Legalizing drugs isn’t making people use them less. The WSJ reports that about four times as many people die from using prescription painkillers as did ten years ago:
About 14,800 people died in the U.S. from overdoses of painkillers in 2008, up from 4,000 deaths in 1999, while the number of these drugs sold quadrupled, according to the Centers for Disease Control and Prevention, which issued the report.
The costs of social programs and healthcare to treat prescription drug abuse stand at about $72 billion, on par with what the government spends fighting illegal drugs every year. But it gets worse. Some members in the medical establishment are abusing their positions to provide easy access to painkillers:
Prescriptions of painkilling drugs are rising as new drugs appear on the market and doctors prescribe them help people manage pain more effectively. The soaring rates of prescription-painkiller abuse and deaths are mostly a reflection of how easy they have become to get, either through “pill mills,” shady storefront operations that dispense painkillers like Vicodin or Oxycontin without conducting medical examinations of buyers, or through “doctor shopping,” multiple prescriptions from a number of physicians, the CDC said.

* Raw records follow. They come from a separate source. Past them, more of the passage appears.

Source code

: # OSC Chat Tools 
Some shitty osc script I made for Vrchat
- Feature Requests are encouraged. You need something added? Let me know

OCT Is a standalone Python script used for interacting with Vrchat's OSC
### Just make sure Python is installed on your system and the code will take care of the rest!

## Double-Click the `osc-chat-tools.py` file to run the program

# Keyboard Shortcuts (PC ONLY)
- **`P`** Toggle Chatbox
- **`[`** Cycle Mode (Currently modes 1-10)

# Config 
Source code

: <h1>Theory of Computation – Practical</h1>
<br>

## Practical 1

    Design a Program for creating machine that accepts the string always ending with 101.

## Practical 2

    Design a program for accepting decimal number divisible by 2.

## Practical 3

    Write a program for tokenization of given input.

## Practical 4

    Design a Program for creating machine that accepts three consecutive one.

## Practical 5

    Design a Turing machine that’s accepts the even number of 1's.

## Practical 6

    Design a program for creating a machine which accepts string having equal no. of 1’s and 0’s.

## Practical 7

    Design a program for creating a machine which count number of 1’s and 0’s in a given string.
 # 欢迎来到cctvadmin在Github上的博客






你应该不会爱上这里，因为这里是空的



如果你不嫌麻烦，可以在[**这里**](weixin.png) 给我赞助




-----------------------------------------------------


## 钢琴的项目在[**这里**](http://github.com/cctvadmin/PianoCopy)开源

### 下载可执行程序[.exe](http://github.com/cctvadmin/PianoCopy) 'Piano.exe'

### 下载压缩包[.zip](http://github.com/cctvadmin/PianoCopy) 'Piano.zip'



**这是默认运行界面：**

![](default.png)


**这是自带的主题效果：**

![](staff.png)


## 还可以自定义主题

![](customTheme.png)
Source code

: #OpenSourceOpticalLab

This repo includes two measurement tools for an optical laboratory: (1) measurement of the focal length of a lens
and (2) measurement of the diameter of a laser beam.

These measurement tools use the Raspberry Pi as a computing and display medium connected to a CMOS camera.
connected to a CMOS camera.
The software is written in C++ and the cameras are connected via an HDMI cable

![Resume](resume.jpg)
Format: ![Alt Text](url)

The market for these barely legal drugs provides a snapshot of what the future might look like if more serious drugs were ever legalized. So far, the results have been uninspiring: huge costs, a rising death toll and systemic abuse. If we can’t trust our medical establishment to prescribe legal painkillers, how can we trust it to prescribe methamphetamine or heroin, as some libertarian critics of the War on Drugs would recommend?
This is not to say that we should or even could revoke the FDA approval for painkillers that hit the market in the past decade. It might even be time to rethink the War on Drugs. But we will still have to live with the incentives of the policies we make. So far, these incentives have created a system which is far from the predicted libertarian stoner utopia.
The fault is not in our laws but in ourselves — changing our laws won’t make humanity’s crooked timber straight again.